Prosecutors charged Mi Cha Jones, 62, with two counts of human trafficking and a single count of making money through prostitution. Liufang Wang, 38, was charged with prostitution and profiting off prostitution. Qun Chen, 48, also was arrested and charged with prostitution.
Wang and Jones, owner of one club, were still at the Turner Guilford Knight correctional center on Monday. Chen had been released. It wasn’t clear if they had attorneys.
Friday night, Miami Beach City Manager Jimmy Morales lashed out at the massage parlor operators, saying “we will not tolerate any sort of illegal operations that present an actual threat to the quality of life and safety of our community.”
The four massage parlors that had permits revoked ran operations from South Beach to the city’s north end. They included Jee-Jee, at 733 Fifth St.; Lu Lu, at 7441 Collins Ave.; Shanghai, at 1106 Normandy Dr.; and Jade, at 1010 71st St.
Attacking human trafficking and the illicit sex trade have been campaign issues for both Miami-Dade State Attorney Katherine Fernandez Rundle and Florida Attorney General Pam Bondi.
In April, Fernandez Rundle’s office recorded a victory when a judge sentenced two Hungarian men to prison for 30 years for human trafficking, conspiracy and racketeering. Prosecutors argued successfully that Gabor Acs and Viktor Berki met lured two victims from Hungary through a website called GayRomeo.com and attracted a third victim through Facebook.
The victims claimed they were flown to New York City to work in what they believed was a legal business in the United States. But once in New York and Miami, the men in their early 20s said they were forced to live in cramped conditions while performing sex acts around the clock, given little food and threatened with violence.

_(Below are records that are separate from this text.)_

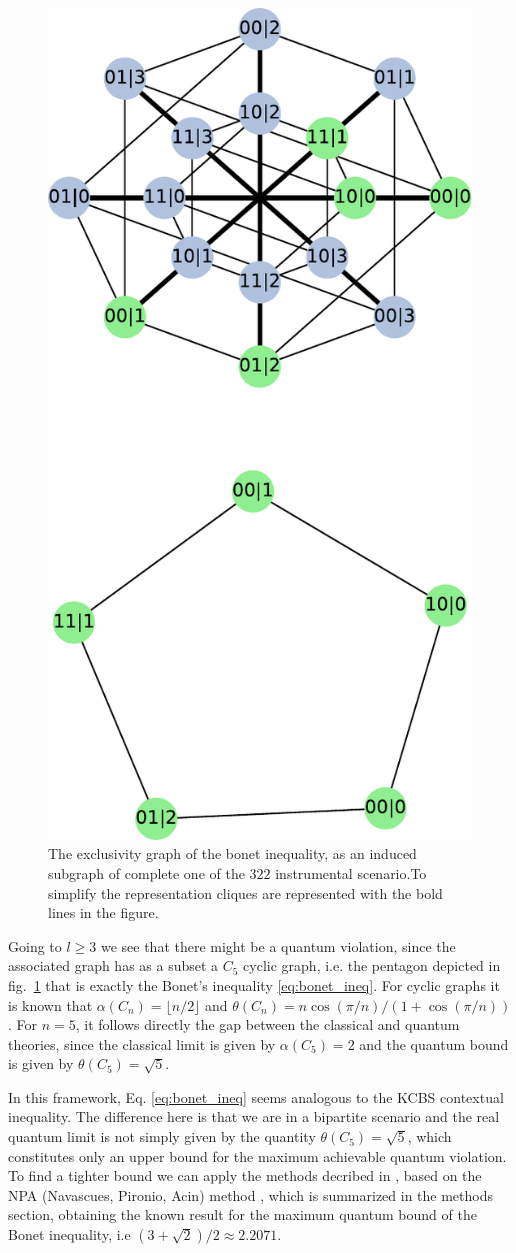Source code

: \documentclass[letterpaper]{article}
\begin{document}
\begin{figure}[h]
    \centering
    \includegraphics[width=.6\columnwidth]{images/instrumental_c5.pdf}
    \caption{The exclusivity graph of the bonet inequality, as an induced
    subgraph of complete one of the $322$ instrumental scenario.To
    simplify the representation cliques are represented with the bold
    lines in the figure.}
    \label{fig:bonetexc}
\end{figure}

Going to $l\ge3$ we see that there might be a quantum violation, since the
associated graph has as a subset a $C_5$ cyclic graph, i.e. the pentagon
depicted in
fig.~\ref{fig:bonetexc} that is exactly the Bonet's inequality \eqref{eq:bonet_ineq}.
For cyclic graphs it is known that $\alpha(C_n) = \lfloor n/2 \rfloor$ and
$\theta(C_n) = n\cos(\pi/n)/(1+\cos(\pi/n))$. For $n=5$, it follows directly the
gap between the classical and quantum theories, since the classical limit is
given by $\alpha(C_5)=2$ and the quantum bound is given by $\theta(C_5)=\sqrt{5}$.

In this framework, Eq. \eqref{eq:bonet_ineq} seems analogous to the KCBS contextual
inequality\cite{kcbs2008}.
The difference here is that we are in a bipartite scenario and the real quantum
limit is not simply given by the quantity $\theta(C_5) = \sqrt{5}$, which
constitutes only an upper bound for the maximum achievable quantum violation.
To find a tighter bound we can apply the methods decribed in
\cite{rabelo2014}, based on the NPA (Navascues, Pironio, Acin) method
\cite{npa2008}, which is summarized in the methods section, obtaining the known
result for the maximum quantum bound of the Bonet inequality, i.e
$(3+\sqrt{2})/2 \approx 2.2071$.
\end{document}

Friday’s sting on Miami Beach, which was in collaboration with the Miami-Dade State Attorney’s Office and U.S. Immigration and Customs Enforcement, began in early February at the Shanghai massage parlor when two cops working undercover were escorted into separate rooms, told to undress and were offered sex for $50, police said.
A week later, according to police, an anonymous caller told the story of a woman he met in California, had sex with and fell in love with. He said the woman he knew as “Linda” spoke only Chinese, but that they communicated through a Chinese prostitution chat room called Wechat.
Police said they found Linda a month later in March. When they approached her, police said, she offered a cornucopia of sex from prices between $50 to $150. Several times, according to police, the woman offered “a happy ending.”